Несколькими днями позже мы видим эшелон военнопленных, большинство из них, похоже, больны, так как они едва передвигаются. Выгрузят ли и этих людей тоже где-то уже как трупы и закопают?
Сибирь! Эта великолепная, далекая страна с ее сокровищами и богатствами, ее благословенным Господом Богом урожаем – здесь собираются арестанты, военнопленные, гражданские пленные с женами и детьми – все преступники!? Кто из них отправится в обратный путь и сможет увидеть эту обветренную доску, этот одинокий, тихий столбик, маркировку границы, почти стертую табличку с ужасными словами: «Европа – Азия».
Колеса тюремного вагона грохочут. День и ночь, день и ночь. Каждый поворот колес ведет нас вглубь северной Сибири.
Пустынна, дика, холодна, полна самой глубокой меланхолии – такова эта земля. Здесь редко увидишь веселых людей, потому что их дедушек и отцов отправили сюда как заключенных, преступников, каторжан и поселили тут насильно. Здесь в течение поколений живет ненависть к начальству. Все несет здесь печать навязанного молчания, унаследованных пороков, отчаянных душевных мук. Непроницаемый лес темен и молчалив, зима длительна, темна и холодна, лето коротко и знойно. Ничто здесь не знает меры, ни природа, ни люди.
Оба молчат, стали молчаливыми.
На одной станции наш тюремный вагон сцепили с пассажирским вагоном. Женщины и мужчины стояли вокруг нас и смотрели с опаской.

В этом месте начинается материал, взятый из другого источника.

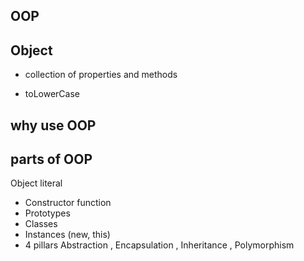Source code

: ## OOP


## Object

- collection of properties and methods

 -  toLowerCase

## why use OOP

## parts of OOP

Object literal

-  Constructor function
-  Prototypes
-  Classes
-  Instances (new, this)
- 4 pillars
Abstraction , Encapsulation , Inheritance , Polymorphism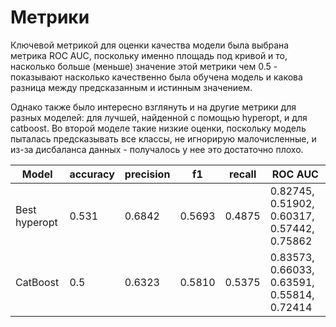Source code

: # Метрики

Ключевой метрикой для оценки качества модели была выбрана метрика ROC AUC, поскольку именно площадь под кривой и то, насколько больше (меньше) значение этой метрики чем 0.5 - показывают насколько качественно была обучена модель и какова разница между предсказанным и истинным значением.

Однако также было интересно взглянуть и на другие метрики для разных моделей: для лучшей, найденной с помощью hyperopt, и для catboost. Во второй моделе такие низкие оценки, поскольку модель пыталась предсказывать все классы, не игнорирую малочисленные, и из-за дисбаланса данных - получалось у нее это достаточно плохо.

| Model         | accuracy | precision | f1     | recall | ROC AUC                                     |
| ------------- | -------- | --------- | ------ | ------ | ------------------------------------------- |
| Best hyperopt | 0.531    | 0.6842    | 0.5693 | 0.4875 | 0.82745, 0.51902, 0.60317, 0.57442, 0.75862 |
| CatBoost      | 0.5      | 0.6323    | 0.5810 | 0.5375 | 0.83573, 0.66033, 0.63591, 0.55814, 0.72414 |
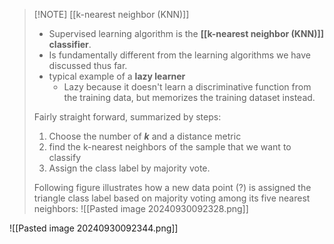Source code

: > [!NOTE] [[k-nearest neighbor (KNN)]]
> - Supervised learning algorithm is the **[[k-nearest neighbor (KNN)]] classifier**.
> - Is fundamentally different from the learning algorithms we have discussed thus far.
> - typical example of a **lazy learner** 
> 	- Lazy because it doesn't learn a discriminative function from the training data, but memorizes the training dataset instead.
> 
> Fairly straight forward, summarized by steps:
> 1. Choose the number of **_k_** and a distance metric
> 2. find the k-nearest neighbors of the sample that we want to classify
> 3. Assign the class label by majority vote.
> 
> Following figure illustrates how a new data point (?) is assigned the triangle class label based on majority voting among its five nearest neighbors:
> ![[Pasted image 20240930092328.png]]

![[Pasted image 20240930092344.png]]
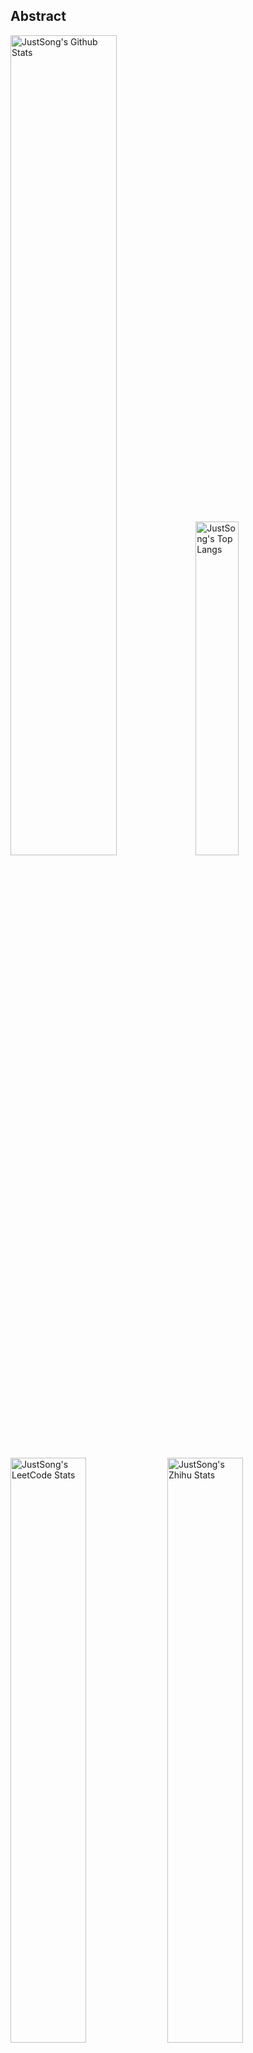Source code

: ## Abstract
<p>
  <img src="https://github-readme-stats.vercel.app/api?username=songquanpeng&show_icons=true&hide_border=true" alt="JustSong's Github Stats" width="58%" />
  <img src="https://github-readme-stats.vercel.app/api/top-langs/?username=songquanpeng&layout=compact&hide_border=true&langs_count=10" alt="JustSong's Top Langs" width="37%" /> 
</p>

<p>
  <img src="https://stats.justsong.cn/api/leetcode/?username=quanpeng&theme=light" alt="JustSong's LeetCode Stats" width="49%" />
  <img src="https://stats.justsong.cn/api/zhihu/?username=songwonderful&theme=light" alt="JustSong's Zhihu Stats" width="49%" /> 
</p>

*Cards provided by [https://github.com/songquanpeng/stats-cards](https://github.com/songquanpeng/stats-cards).*

## Top Projects
|Project|Description|Stars|
|:--|:--|:--|
|[message-pusher](https://github.com/songquanpeng/message-pusher)|搭建专属于你的微信消息推送服务，支持 Markdown，支持发送邮件消息，可以选择部署在 Heroku 上，无需自己的服务器|`551⭐`|
|[go-file](https://github.com/songquanpeng/go-file)|基于 Go 的文件分享工具，仅单可执行文件，开箱即用，内置图床和视频播放页面. File sharing tool based on Go.|`416⭐`|
|[pronunciation-corrector](https://github.com/songquanpeng/pronunciation-corrector)|拯救你的英语发音，告别因发音错误带来的尴尬！|`88⭐`|
|[stats-cards](https://github.com/songquanpeng/stats-cards)|在 README 中展示你在知乎，GitHub，B 站，LeetCode，掘金，CSDN，牛客等网站的数据，服务部署在 Vercel 上，保证服务稳定. Show your LeetCode & GitHub stats in GitHub Profile.|`87⭐`|
|[pytorch-template](https://github.com/songquanpeng/pytorch-template)|To be the world's best PyTorch project template.|`77⭐`|
|[blog](https://github.com/songquanpeng/blog)|基于 Node.js 的个人博客系统. Node.js based blog system.|`35⭐`|
|[battle-city](https://github.com/songquanpeng/battle-city)|基于 TypeScript 的《坦克大战》的非标准实现. Yet another Battle City implementation with TypeScript.|`21⭐`|
|[microblog](https://github.com/songquanpeng/microblog)|基于 Go 的个人微博客，一个供你闲言碎语的地方. Go based microblog system.|`17⭐`|
|[L2M-GAN](https://github.com/songquanpeng/L2M-GAN)|Unofficial PyTorch implementation of "L2M-GAN: Learning To Manipulate Latent Space Semantics for Facial Attribute Editing".|`16⭐`|
|[v2ex-clone](https://github.com/songquanpeng/v2ex-clone)|V2EX 风格的论坛程序. V2EX's Node.js clone.|`16⭐`|

## Recent Updates
|Project|Description|Last Update|
|:--|:--|:--|
|[pytorch-template](https://github.com/songquanpeng/pytorch-template)|To be the world's best PyTorch project template.|![2022-10-08 21:41:46](https://img.shields.io/badge/2022--10--08-21%3A41%3A46-brightgreen?style=flat-square)|
|[pytorch-deployment](https://github.com/songquanpeng/pytorch-deployment)|A template for rapid deployment of PyTorch models.|![2022-10-08 21:35:48](https://img.shields.io/badge/2022--10--08-21%3A35%3A48-brightgreen?style=flat-square)|
|[go-file](https://github.com/songquanpeng/go-file)|基于 Go 的文件分享工具，仅单可执行文件，开箱即用，内置图床和视频播放页面. File sharing tool based on Go.|![2022-10-06 11:29:32](https://img.shields.io/badge/2022--10--06-11%3A29%3A32-brightgreen?style=flat-square)|
|[handwriting-generator](https://github.com/songquanpeng/handwriting-generator)|手写中文文章生成，可用于生成各种需要手写的文件|![2022-10-06 11:10:10](https://img.shields.io/badge/2022--10--06-11%3A10%3A10-brightgreen?style=flat-square)|
|[go-interview](https://github.com/songquanpeng/go-interview)|Golang 面试准备：常考代码实现，阅读资料以及其他资源的汇总|![2022-10-03 17:38:08](https://img.shields.io/badge/2022--10--03-17%3A38%3A08-brightgreen?style=flat-square)|
|[songquanpeng](https://github.com/songquanpeng/songquanpeng)|Automatic update your GitHub readme profile with GitHub Actions.|![2022-10-02 20:41:07](https://img.shields.io/badge/2022--10--02-20%3A41%3A07-brightgreen?style=flat-square)|
|[command-faker](https://github.com/songquanpeng/command-faker)|An executable file generator that used to fake other programs.|![2022-10-02 19:46:39](https://img.shields.io/badge/2022--10--02-19%3A46%3A39-brightgreen?style=flat-square)|
|[cpp-interview](https://github.com/songquanpeng/cpp-interview)|C++ 面试准备：常考代码实现，阅读资料以及其他资源的汇总|![2022-09-30 09:11:40](https://img.shields.io/badge/2022--09--30-09%3A11%3A40-brightgreen?style=flat-square)|
|[userscripts](https://github.com/songquanpeng/userscripts)|在浏览器中执行的脚本，在终端执行的脚本所在的仓库：https://github.com/songquanpeng/scripts|![2022-09-19 20:43:21](https://img.shields.io/badge/2022--09--19-20%3A43%3A21-brightgreen?style=flat-square)|
|[gofile-cli](https://github.com/songquanpeng/gofile-cli)|[WIP] CLI for Go File.|![2022-09-18 21:21:50](https://img.shields.io/badge/2022--09--18-21%3A21%3A50-brightgreen?style=flat-square)|



*Last updated on: 2022-10-09 20:40:38*

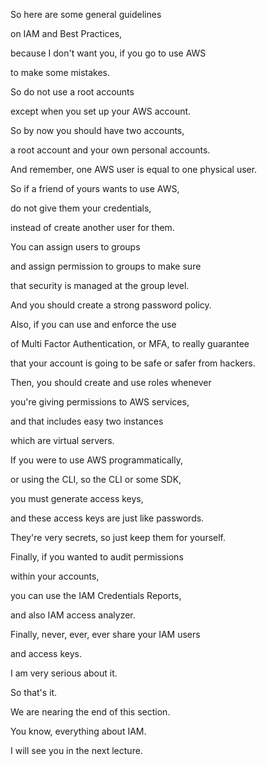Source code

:So here are some general guidelines

on IAM and Best Practices,

because I don't want you, if you go to use AWS

to make some mistakes.

So do not use a root accounts

except when you set up your AWS account.

So by now you should have two accounts,

a root account and your own personal accounts.

And remember, one AWS user is equal to one physical user.

So if a friend of yours wants to use AWS,

do not give them your credentials,

instead of create another user for them.

You can assign users to groups

and assign permission to groups to make sure

that security is managed at the group level.

And you should create a strong password policy.

Also, if you can use and enforce the use

of Multi Factor Authentication, or MFA, to really guarantee

that your account is going to be safe or safer from hackers.

Then, you should create and use roles whenever

you're giving permissions to AWS services,

and that includes easy two instances

which are virtual servers.

If you were to use AWS programmatically,

or using the CLI, so the CLI or some SDK,

you must generate access keys,

and these access keys are just like passwords.

They're very secrets, so just keep them for yourself.

Finally, if you wanted to audit permissions

within your accounts,

you can use the IAM Credentials Reports,

and also IAM access analyzer.

Finally, never, ever, ever share your IAM users

and access keys.

I am very serious about it.

So that's it.

We are nearing the end of this section.

You know, everything about IAM.

I will see you in the next lecture.


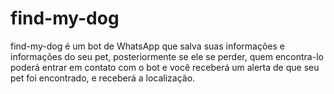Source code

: ﻿# find-my-dog


find-my-dog é um bot de WhatsApp que salva suas informações e informações do seu pet, posteriormente se ele se perder, quem encontra-lo poderá entrar em contato com o bot e você receberá um alerta de que seu pet foi encontrado, e receberá a localização.

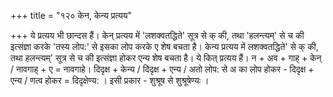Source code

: +++
title = "१२० केन, केन्य प्रत्यय"

+++
ये प्रत्यय भी छान्दस हैं। केन् प्रत्यय में 'लशक्वतद्धिते' सूत्र से क् की, तथा 'हलन्त्यम्' से च की इत्संज्ञा करके 'तस्य लोप:' से इसका लोप करके ए शेष बचता है।
केन्य प्रत्यय में लशक्वतद्धिते' से क् की, तथा हलन्त्यम्' सूत्र से च की इत्संज्ञा होकर एन्य शेष बचता है। ये कित् प्रत्यय हैं।
न + अव + गाह् + केन् / नावगाह् + ए = नावगाहे।
दिदृक्ष + केन्य / दिदृक्ष + एन्य / अतो लोप: से अ का लोप होकर - दिदृक्ष + एन्य / णत्व होकर = दिदृक्षेण्य: । इसी प्रकार - शुश्रूष से शुश्रूषेण्यः ।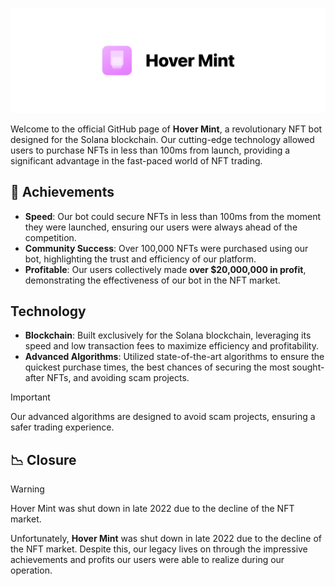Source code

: ![Header Image](header.png)

Welcome to the official GitHub page of **Hover Mint**, a revolutionary NFT bot designed for the Solana blockchain. Our cutting-edge technology allowed users to purchase NFTs in less than 100ms from launch, providing a significant advantage in the fast-paced world of NFT trading.

## 🎉 Achievements

- **Speed**: Our bot could secure NFTs in less than 100ms from the moment they were launched, ensuring our users were always ahead of the competition.
- **Community Success**: Over 100,000 NFTs were purchased using our bot, highlighting the trust and efficiency of our platform.
- **Profitable**: Our users collectively made **over $20,000,000 in profit**, demonstrating the effectiveness of our bot in the NFT market.

## Technology

- **Blockchain**: Built exclusively for the Solana blockchain, leveraging its speed and low transaction fees to maximize efficiency and profitability.
- **Advanced Algorithms**: Utilized state-of-the-art algorithms to ensure the quickest purchase times, the best chances of securing the most sought-after NFTs, and avoiding scam projects.

> [!IMPORTANT]
> Our advanced algorithms are designed to avoid scam projects, ensuring a safer trading experience.

## 📉 Closure

> [!WARNING]
> Hover Mint was shut down in late 2022 due to the decline of the NFT market. 

Unfortunately, **Hover Mint** was shut down in late 2022 due to the decline of the NFT market. Despite this, our legacy lives on through the impressive achievements and profits our users were able to realize during our operation.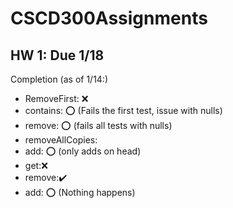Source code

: # CSCD300Assignments

## HW 1: Due 1/18
Completion (as of 1/14:)

* RemoveFirst: ❌
* contains: ⭕ (Fails the first test, issue with nulls)
* remove: ⭕ (fails all tests with nulls)
* removeAllCopies:
* add: ⭕ (only adds on head)
* get:❌
* remove:✔️
* add: ⭕ (Nothing happens)
  
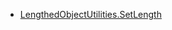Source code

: * [LengthedObjectUtilities.SetLength](xref:Melanchall.DryWetMidi.Interaction.LengthedObjectUtilities.SetLength*)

Внезапно идущий передо мной заключенный совершает два больших скачка, бросается на стоящую ближе всех женщину, понимает ее за волосы, разрывает одежду на груди, и уже оба повалились в снег.
Нападение оказалось таким неожиданным для всех, что женщина даже не закричала.
Первый, второй, третий удар плетью обрушивается на арестанта. Напрасно.
В руках конвоира револьвер «наган», звучит один выстрел, второй...
Тело каторжанина застывает, затем он валится на спину, руки широко разбросаны...
Но черты его лица просветлены.
Мы все стоим неподвижно...
Тюрьма на Байкале
Первая половина дня, воскресенье. Ясный, солнечный день, в воздухе чувствуется уже первое, нерешительное приближение весны.
Заключенных выводят на большой двор; им приказали выстроиться на открытом пространстве. Они садятся на тщательно подметенную от снега каменную мостовую. Цепи извиваются как толстые, заржавевшие змеи вокруг их ног и запястий, рядом с ними лежат шары. Эти шары видимый знак окончания их жизни.